Pictures paired with source code:
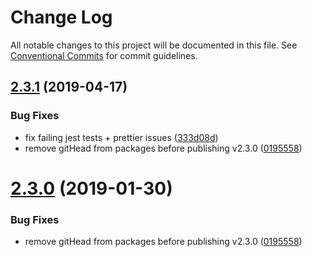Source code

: # Change Log

All notable changes to this project will be documented in this file.
See [Conventional Commits](https://conventionalcommits.org) for commit guidelines.

## [2.3.1](https://github.com/bolt-design-system/bolt/tree/master/packages/components/bolt-dropdown/compare/v2.2.2...v2.3.1) (2019-04-17)


### Bug Fixes

* fix failing jest tests + prettier issues ([333d08d](https://github.com/bolt-design-system/bolt/tree/master/packages/components/bolt-dropdown/commit/333d08d))
* remove gitHead from packages before publishing v2.3.0 ([0195558](https://github.com/bolt-design-system/bolt/tree/master/packages/components/bolt-dropdown/commit/0195558))





# [2.3.0](https://github.com/bolt-design-system/bolt/tree/master/packages/components/bolt-dropdown/compare/v2.3.0-rc.0...v2.3.0) (2019-01-30)


### Bug Fixes

* remove gitHead from packages before publishing v2.3.0 ([0195558](https://github.com/bolt-design-system/bolt/tree/master/packages/components/bolt-dropdown/commit/0195558))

Work order:
Using the entries above, work out how many lines include the word "compare", and give only that count.

Answer for this exercise:
2